The wife, mystified by the wonder of it, forgot her anger. The soldier a little later opened his hand, held it up, and they all flew into it. He closed it tight and then again opened his hand, and they were pieces of silk only. His wife alone saw this; it was unknown to others. No such strange magic was ever heard of before.
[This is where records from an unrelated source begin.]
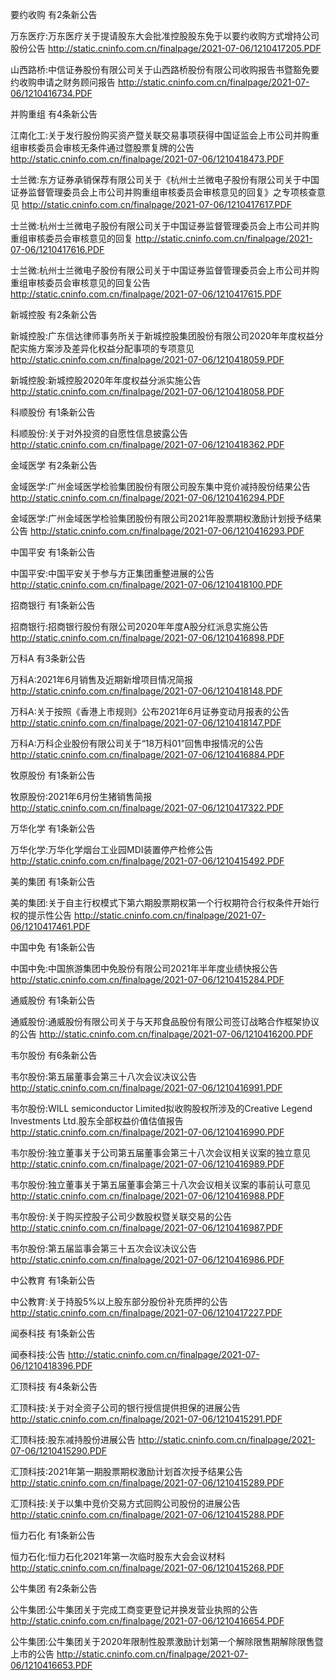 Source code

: 要约收购 有2条新公告 

万东医疗:万东医疗关于提请股东大会批准控股股东免于以要约收购方式增持公司股份公告 http://static.cninfo.com.cn/finalpage/2021-07-06/1210417205.PDF 

山西路桥:中信证券股份有限公司关于山西路桥股份有限公司收购报告书暨豁免要约收购申请之财务顾问报告 http://static.cninfo.com.cn/finalpage/2021-07-06/1210416734.PDF 

并购重组 有4条新公告 

江南化工:关于发行股份购买资产暨关联交易事项获得中国证监会上市公司并购重组审核委员会审核无条件通过暨股票复牌的公告 http://static.cninfo.com.cn/finalpage/2021-07-06/1210418473.PDF 

士兰微:东方证券承销保荐有限公司关于《杭州士兰微电子股份有限公司关于中国证券监督管理委员会上市公司并购重组审核委员会审核意见的回复》之专项核查意见 http://static.cninfo.com.cn/finalpage/2021-07-06/1210417617.PDF 

士兰微:杭州士兰微电子股份有限公司关于中国证券监督管理委员会上市公司并购重组审核委员会审核意见的回复 http://static.cninfo.com.cn/finalpage/2021-07-06/1210417616.PDF 

士兰微:杭州士兰微电子股份有限公司关于中国证券监督管理委员会上市公司并购重组审核委员会审核意见的回复公告 http://static.cninfo.com.cn/finalpage/2021-07-06/1210417615.PDF 

新城控股 有2条新公告 

新城控股:广东信达律师事务所关于新城控股集团股份有限公司2020年年度权益分配实施方案涉及差异化权益分配事项的专项意见 http://static.cninfo.com.cn/finalpage/2021-07-06/1210418059.PDF 

新城控股:新城控股2020年年度权益分派实施公告 http://static.cninfo.com.cn/finalpage/2021-07-06/1210418058.PDF 

科顺股份 有1条新公告 

科顺股份:关于对外投资的自愿性信息披露公告 http://static.cninfo.com.cn/finalpage/2021-07-06/1210418362.PDF 

金域医学 有2条新公告 

金域医学:广州金域医学检验集团股份有限公司股东集中竞价减持股份结果公告 http://static.cninfo.com.cn/finalpage/2021-07-06/1210416294.PDF 

金域医学:广州金域医学检验集团股份有限公司2021年股票期权激励计划授予结果公告 http://static.cninfo.com.cn/finalpage/2021-07-06/1210416293.PDF 

中国平安 有1条新公告 

中国平安:中国平安关于参与方正集团重整进展的公告 http://static.cninfo.com.cn/finalpage/2021-07-06/1210418100.PDF 

招商银行 有1条新公告 

招商银行:招商银行股份有限公司2020年年度A股分红派息实施公告 http://static.cninfo.com.cn/finalpage/2021-07-06/1210416898.PDF 

万科A 有3条新公告 

万科A:2021年6月销售及近期新增项目情况简报 http://static.cninfo.com.cn/finalpage/2021-07-06/1210418148.PDF 

万科A:关于按照《香港上市规则》公布2021年6月证券变动月报表的公告 http://static.cninfo.com.cn/finalpage/2021-07-06/1210418147.PDF 

万科A:万科企业股份有限公司关于“18万科01”回售申报情况的公告 http://static.cninfo.com.cn/finalpage/2021-07-06/1210416884.PDF 

牧原股份 有1条新公告 

牧原股份:2021年6月份生猪销售简报 http://static.cninfo.com.cn/finalpage/2021-07-06/1210417322.PDF 

万华化学 有1条新公告 

万华化学:万华化学烟台工业园MDI装置停产检修公告 http://static.cninfo.com.cn/finalpage/2021-07-06/1210415492.PDF 

美的集团 有1条新公告 

美的集团:关于自主行权模式下第六期股票期权第一个行权期符合行权条件开始行权的提示性公告 http://static.cninfo.com.cn/finalpage/2021-07-06/1210417461.PDF 

中国中免 有1条新公告 

中国中免:中国旅游集团中免股份有限公司2021年半年度业绩快报公告 http://static.cninfo.com.cn/finalpage/2021-07-06/1210415284.PDF 

通威股份 有1条新公告 

通威股份:通威股份有限公司关于与天邦食品股份有限公司签订战略合作框架协议的公告 http://static.cninfo.com.cn/finalpage/2021-07-06/1210416200.PDF 

韦尔股份 有6条新公告 

韦尔股份:第五届董事会第三十八次会议决议公告 http://static.cninfo.com.cn/finalpage/2021-07-06/1210416991.PDF 

韦尔股份:WILL semiconductor Limited拟收购股权所涉及的Creative Legend Investments Ltd.股东全部权益价值估值报告 http://static.cninfo.com.cn/finalpage/2021-07-06/1210416990.PDF 

韦尔股份:独立董事关于公司第五届董事会第三十八次会议相关议案的独立意见 http://static.cninfo.com.cn/finalpage/2021-07-06/1210416989.PDF 

韦尔股份:独立董事关于第五届董事会第三十八次会议相关议案的事前认可意见 http://static.cninfo.com.cn/finalpage/2021-07-06/1210416988.PDF 

韦尔股份:关于购买控股子公司少数股权暨关联交易的公告 http://static.cninfo.com.cn/finalpage/2021-07-06/1210416987.PDF 

韦尔股份:第五届监事会第三十五次会议决议公告 http://static.cninfo.com.cn/finalpage/2021-07-06/1210416986.PDF 

中公教育 有1条新公告 

中公教育:关于持股5%以上股东部分股份补充质押的公告 http://static.cninfo.com.cn/finalpage/2021-07-06/1210417227.PDF 

闻泰科技 有1条新公告 

闻泰科技:公告 http://static.cninfo.com.cn/finalpage/2021-07-06/1210418396.PDF 

汇顶科技 有4条新公告 

汇顶科技:关于对全资子公司的银行授信提供担保的进展公告 http://static.cninfo.com.cn/finalpage/2021-07-06/1210415291.PDF 

汇顶科技:股东减持股份进展公告 http://static.cninfo.com.cn/finalpage/2021-07-06/1210415290.PDF 

汇顶科技:2021年第一期股票期权激励计划首次授予结果公告 http://static.cninfo.com.cn/finalpage/2021-07-06/1210415289.PDF 

汇顶科技:关于以集中竞价交易方式回购公司股份的进展公告 http://static.cninfo.com.cn/finalpage/2021-07-06/1210415288.PDF 

恒力石化 有1条新公告 

恒力石化:恒力石化2021年第一次临时股东大会会议材料 http://static.cninfo.com.cn/finalpage/2021-07-06/1210415268.PDF 

公牛集团 有2条新公告 

公牛集团:公牛集团关于完成工商变更登记并换发营业执照的公告 http://static.cninfo.com.cn/finalpage/2021-07-06/1210416654.PDF 

公牛集团:公牛集团关于2020年限制性股票激励计划第一个解除限售期解除限售暨上市的公告 http://static.cninfo.com.cn/finalpage/2021-07-06/1210416653.PDF 

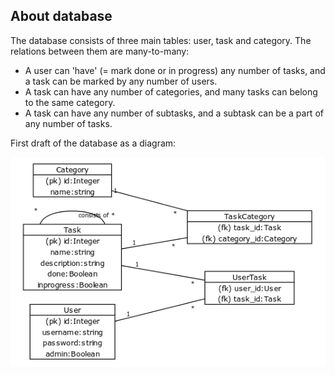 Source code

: ## About database

The database consists of three main tables: user, task and category. The relations between them are many-to-many:
- A user can 'have' (= mark done or in progress) any number of tasks, and a task can be marked by any number of users.
- A task can have any number of categories, and many tasks can belong to the same category.
- A task can have any number of subtasks, and a subtask can be a part of any number of tasks.

First draft of the database as a diagram:

![diagram](./img/dbdiagram.png)  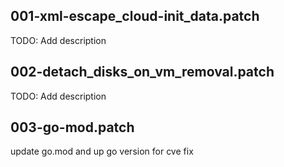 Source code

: ## 001-xml-escape_cloud-init_data.patch

TODO: Add description

## 002-detach_disks_on_vm_removal.patch

TODO: Add description

## 003-go-mod.patch

update go.mod and up go version for cve fix

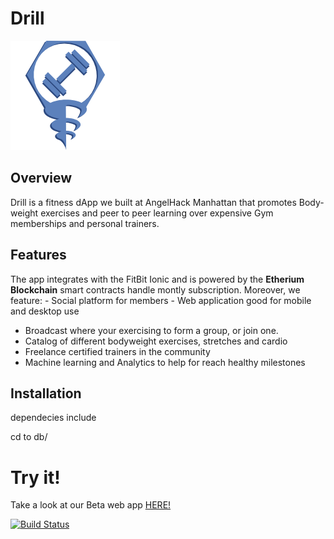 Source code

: # Drill
![alt text](Assets/drill.png)

## Overview

Drill is a fitness dApp we built at AngelHack Manhattan that promotes Body-weight exercises and peer to peer learning over expensive Gym memberships and personal trainers.
 

## Features
The app integrates with the FitBit Ionic and is powered by the **Etherium Blockchain** smart contracts handle montly subscription. Moreover, we feature:
	- Social platform for members
	- Web application good for mobile and desktop use
  - Broadcast where your exercising to form a group, or join one.
  - Catalog of different bodyweight exercises, stretches and cardio
  - Freelance certified trainers in the community
  - Machine learning and Analytics to help for reach healthy milestones

## Installation

dependecies include 

cd to db/ 

# Try it!

Take a look at our Beta web app [HERE!](http://www..com/)

[![Build Status](https://travis-ci.org/coderrick/drill.svg?branch=master)](https://travis-ci.org/coderrick/drill)
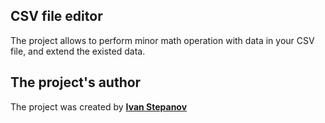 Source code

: ## **CSV file editor**
The project allows to perform minor math operation with data in your CSV file, and extend the existed data. 

## **The project's author**
The project was created by **[Ivan Stepanov](https://github.com/IvanStepanov99)**




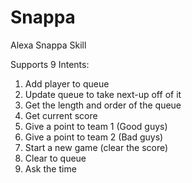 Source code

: # Snappa
Alexa Snappa Skill

Supports 9 Intents:
  1. Add player to queue
  2. Update queue to take next-up off of it
  3. Get the length and order of the queue
  4. Get current score
  5. Give a point to team 1 (Good guys)
  6. Give a point to team 2 (Bad guys)
  7. Start a new game (clear the score)
  8. Clear to queue
  9. Ask the time
  
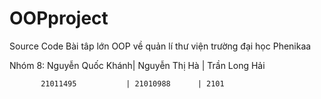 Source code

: # OOPproject

Source Code Bài tâp lớn OOP về quản lí thư viện trường đại học Phenikaa

Nhóm 8: Nguyễn Quốc Khánh| Nguyễn Thị Hà | Trần Long Hải
        
           21011495           | 21010988      | 2101
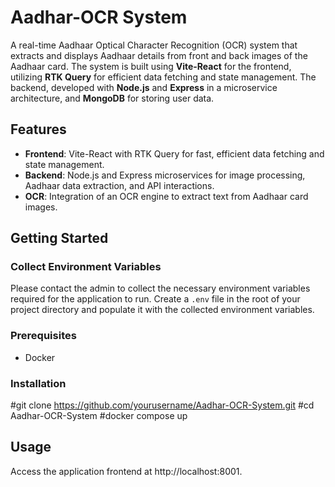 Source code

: # Aadhar-OCR System

A real-time Aadhaar Optical Character Recognition (OCR) system that extracts and displays Aadhaar details from front and back images of the Aadhaar card. The system is built using **Vite-React** for the frontend, utilizing **RTK Query** for efficient data fetching and state management. The backend, developed with **Node.js** and **Express** in a microservice architecture, and **MongoDB** for storing user data.

## Features

- **Frontend**: Vite-React with RTK Query for fast, efficient data fetching and state management.
- **Backend**: Node.js and Express microservices for image processing, Aadhaar data extraction, and API interactions.
- **OCR**: Integration of an OCR engine to extract text from Aadhaar card images.

## Getting Started

### Collect Environment Variables

Please contact the admin to collect the necessary environment variables required for the application to run. Create a `.env` file in the root of your project directory and populate it with the collected environment variables.


### Prerequisites

- Docker

### Installation

#git clone https://github.com/yourusername/Aadhar-OCR-System.git
#cd Aadhar-OCR-System
#docker compose up

##  Usage
Access the application frontend at http://localhost:8001.


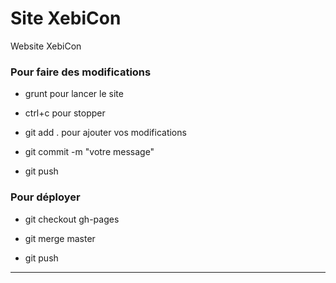 Site XebiCon
===========

Website XebiCon

### Pour faire des modifications

* grunt pour lancer le site

* ctrl+c pour stopper

* git add . pour ajouter vos modifications

* git commit -m "votre message"

* git push



### Pour déployer

* git checkout gh-pages

* git merge master

* git push


----
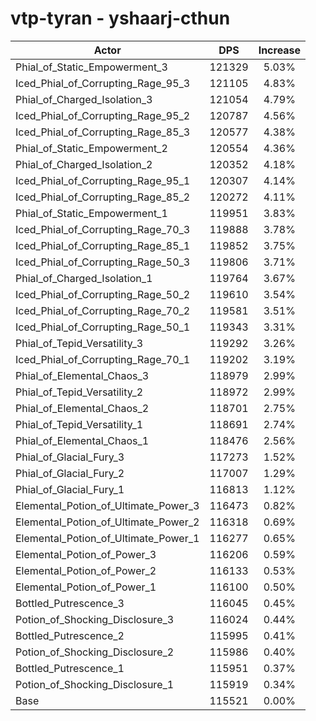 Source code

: # vtp-tyran - yshaarj-cthun
| Actor | DPS | Increase |
|---|:---:|:---:|
|Phial_of_Static_Empowerment_3|121329|5.03%|
|Iced_Phial_of_Corrupting_Rage_95_3|121105|4.83%|
|Phial_of_Charged_Isolation_3|121054|4.79%|
|Iced_Phial_of_Corrupting_Rage_95_2|120787|4.56%|
|Iced_Phial_of_Corrupting_Rage_85_3|120577|4.38%|
|Phial_of_Static_Empowerment_2|120554|4.36%|
|Phial_of_Charged_Isolation_2|120352|4.18%|
|Iced_Phial_of_Corrupting_Rage_95_1|120307|4.14%|
|Iced_Phial_of_Corrupting_Rage_85_2|120272|4.11%|
|Phial_of_Static_Empowerment_1|119951|3.83%|
|Iced_Phial_of_Corrupting_Rage_70_3|119888|3.78%|
|Iced_Phial_of_Corrupting_Rage_85_1|119852|3.75%|
|Iced_Phial_of_Corrupting_Rage_50_3|119806|3.71%|
|Phial_of_Charged_Isolation_1|119764|3.67%|
|Iced_Phial_of_Corrupting_Rage_50_2|119610|3.54%|
|Iced_Phial_of_Corrupting_Rage_70_2|119581|3.51%|
|Iced_Phial_of_Corrupting_Rage_50_1|119343|3.31%|
|Phial_of_Tepid_Versatility_3|119292|3.26%|
|Iced_Phial_of_Corrupting_Rage_70_1|119202|3.19%|
|Phial_of_Elemental_Chaos_3|118979|2.99%|
|Phial_of_Tepid_Versatility_2|118972|2.99%|
|Phial_of_Elemental_Chaos_2|118701|2.75%|
|Phial_of_Tepid_Versatility_1|118691|2.74%|
|Phial_of_Elemental_Chaos_1|118476|2.56%|
|Phial_of_Glacial_Fury_3|117273|1.52%|
|Phial_of_Glacial_Fury_2|117007|1.29%|
|Phial_of_Glacial_Fury_1|116813|1.12%|
|Elemental_Potion_of_Ultimate_Power_3|116473|0.82%|
|Elemental_Potion_of_Ultimate_Power_2|116318|0.69%|
|Elemental_Potion_of_Ultimate_Power_1|116277|0.65%|
|Elemental_Potion_of_Power_3|116206|0.59%|
|Elemental_Potion_of_Power_2|116133|0.53%|
|Elemental_Potion_of_Power_1|116100|0.50%|
|Bottled_Putrescence_3|116045|0.45%|
|Potion_of_Shocking_Disclosure_3|116024|0.44%|
|Bottled_Putrescence_2|115995|0.41%|
|Potion_of_Shocking_Disclosure_2|115986|0.40%|
|Bottled_Putrescence_1|115951|0.37%|
|Potion_of_Shocking_Disclosure_1|115919|0.34%|
|Base|115521|0.00%|
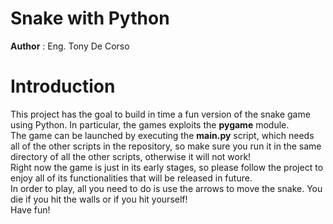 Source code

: # Snake with Python
**Author** : Eng. Tony De Corso
# Introduction
This project has the goal to build in time a fun version of the snake game using Python. In particular, 
the games exploits the **pygame** module.  
The game can be launched by executing the **main.py** script, which needs all of the other scripts in the repository, so make sure you run it in the same directory of all the other scripts, otherwise it will not work!  
Right now the game is just in its early stages, so please follow the project to enjoy all of its functionalities that will be released in future.  
In order to play, all you need to do is use the arrows to move the snake. You die if you hit the walls or if you hit yourself!  
Have fun!
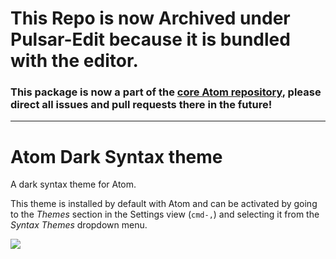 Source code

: # This Repo is now Archived under Pulsar-Edit because it is bundled with the editor.

### This package is now a part of the [core Atom repository](https://github.com/atom/atom/tree/master/packages/atom-dark-syntax), please direct all issues and pull requests there in the future!

---

# Atom Dark Syntax theme

A dark syntax theme for Atom.

This theme is installed by default with Atom and can be activated by going to
the _Themes_ section in the Settings view (`cmd-,`) and selecting it from the
_Syntax Themes_ dropdown menu.

![](https://f.cloud.github.com/assets/671378/2264549/f49e9bf2-9e73-11e3-9329-e2d59dd1b119.png)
In 1637, when Kang-wha fell before the Manchus, all the people of the place fled crying for their lives, while the soldier remained undisturbed at his home, eating his meals with his wife and family just as usual. He laughed at the neighbours hurrying by. Said he, "The barbarians will not touch this town; why do you run so?" Thus it turned out that, while the whole island was devastated, the soldier's village escaped.
The East says that the air is full of invisible constituents that, once taken in hand and controlled, will take on various forms of life. The man of Kang-wha had acquired the art of calling together the elements necessary for the butterfly. This, too, comes from Taoism, and is called son-sul, Taoist magic.
Soldier of Kang-Wha, The
Korean Folk Tales: Imps, Ghosts and Fairies
Bang, Im & Ryuk, Yi
E. P. Dutton & Co.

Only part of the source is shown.